Nuova strada regionale 429, la riapertura? Rimandata (a metà agosto) – Cosa succede e i motivi
La “maxi” riasfaltatura sta durando più di quanto previsto. Le opere aggiuntive e un problema tecnico al cavalcavia del Bassetto allungano i tempi del cantiere, mentre il traffico continua a gravare sulla viabilità ordinaria
CERTALDO. Non c'è ancora una comunicazione ma occorrerà attendere la metà di agosto per la riapertura della nuova strada regionale 429 di Valdelsa Certaldo-Poggibonsi, nel tratto chiuso per l'ennesima volta a causa dell'ammaloramento dell'asfalto. E non si possono escludere ulteriori slittamenti, in attesa di una conferma definitiva, per un cantiere che continua a far discutere e a mettere a dura prova la pazienza di pendolari, turisti e cittadini della Valdelsa.
Chiusa al traffico lo scorso 22 giugno per un corposo intervento di rifacimento del manto stradale dal valore di circa 1,5 milioni di euro, la variante tra Certaldo e Poggibonsi rischia di rimanere off-limits ben più a lungo di quanto inizialmente ipotizzabile, condizionata da un cronoprogramma che ha lasciato nell'incertezza migliaia di automobilisti riversatisi lungo la tradizionale 429, adesso più che mai intasata dal traffico ordinario e pesante, seppur in un breve tratto.

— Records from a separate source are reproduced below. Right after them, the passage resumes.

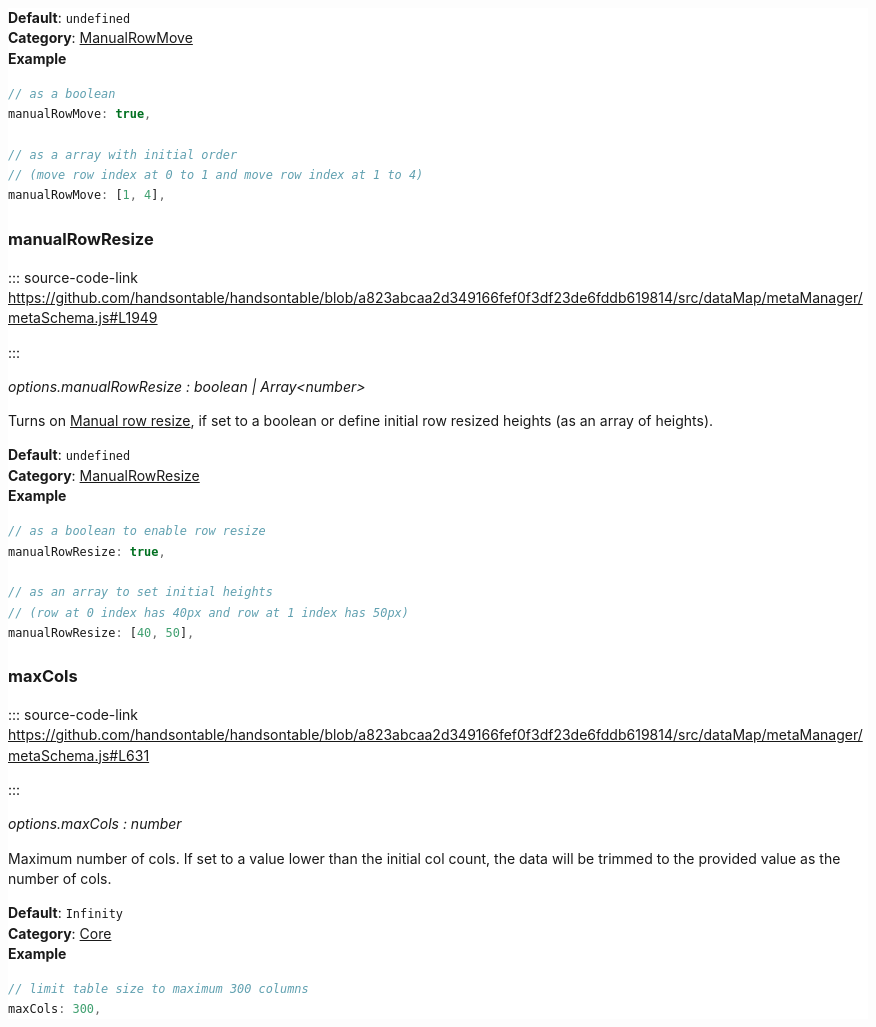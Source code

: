 **Default**: <code>undefined</code>  
**Category**: [ManualRowMove](@/api/manualRowMove.md)  
**Example**  
```js
// as a boolean
manualRowMove: true,

// as a array with initial order
// (move row index at 0 to 1 and move row index at 1 to 4)
manualRowMove: [1, 4],
```


### manualRowResize
  
::: source-code-link https://github.com/handsontable/handsontable/blob/a823abcaa2d349166fef0f3df23de6fddb619814/src/dataMap/metaManager/metaSchema.js#L1949

:::

_options.manualRowResize : boolean | Array&lt;number&gt;_

Turns on [Manual row resize](@/guides/columns/column-width.md#column-stretching), if set to a boolean or define initial row resized heights (as an array of heights).

**Default**: <code>undefined</code>  
**Category**: [ManualRowResize](@/api/manualRowResize.md)  
**Example**  
```js
// as a boolean to enable row resize
manualRowResize: true,

// as an array to set initial heights
// (row at 0 index has 40px and row at 1 index has 50px)
manualRowResize: [40, 50],
```


### maxCols
  
::: source-code-link https://github.com/handsontable/handsontable/blob/a823abcaa2d349166fef0f3df23de6fddb619814/src/dataMap/metaManager/metaSchema.js#L631

:::

_options.maxCols : number_

Maximum number of cols. If set to a value lower than the initial col count, the data will be trimmed to the provided
value as the number of cols.

**Default**: <code>Infinity</code>  
**Category**: [Core](@/api/core.md)  
**Example**  
```js
// limit table size to maximum 300 columns
maxCols: 300,
```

Analizzando gli atti relativi all'intervento emergono infatti evidenti discrepanze temporali: nella relazione progettuale si parla di 25 giorni naturali e consecutivi, mentre nel bando di gara si parla di 35 giorni. Di quale delle due fidarsi?
La stessa Provincia di Siena ha confermato che l'ipotesi di una conclusione del cantiere ricalibrata verso la metà di agosto sia del tutto concreta, a causa di alcune lavorazioni supplementari e impreviste che si sono rese necessarie in corso d'opera. A complicare ulteriormente lo scenario si è aggiunto nei giorni scorsi un imprevisto tecnico lungo il cavalcavia del Bassetto, posizionato proprio sul confine tra le province di Siena e Firenze, a ridosso dell'imbocco del tratto interdetto nel comune di Certaldo.
Il cedimento improvviso di uno dei giunti di dilatazione del viadotto ha richiesto un intervento d'urgenza per tamponare il danno e garantire le condizioni di sicurezza per la circolazione. Questo problema non rappresenta tuttavia un episodio isolato. Come evidenziato in recenti documenti resi noti dalla Provincia di Firenze, i volumi di transito che interessano la variante 429 sono stati ampiamente sottostimati in fase di pianificazione.
L'elevato e costante flusso di veicoli sottopone quotidianamente l'infrastruttura a sollecitazioni ben superiori a quelle previste, esercitando una forte e continua pressione sui giunti della sede stradale e accelerandone il degrado. Va ricordato infatti che nel corso degli anni fra incidenti e interventi di sostituzione dei giunti, la variante 429 è stata più volte al centro dell'attenzione e dei riflettori, con numerose chiusure ed interventi.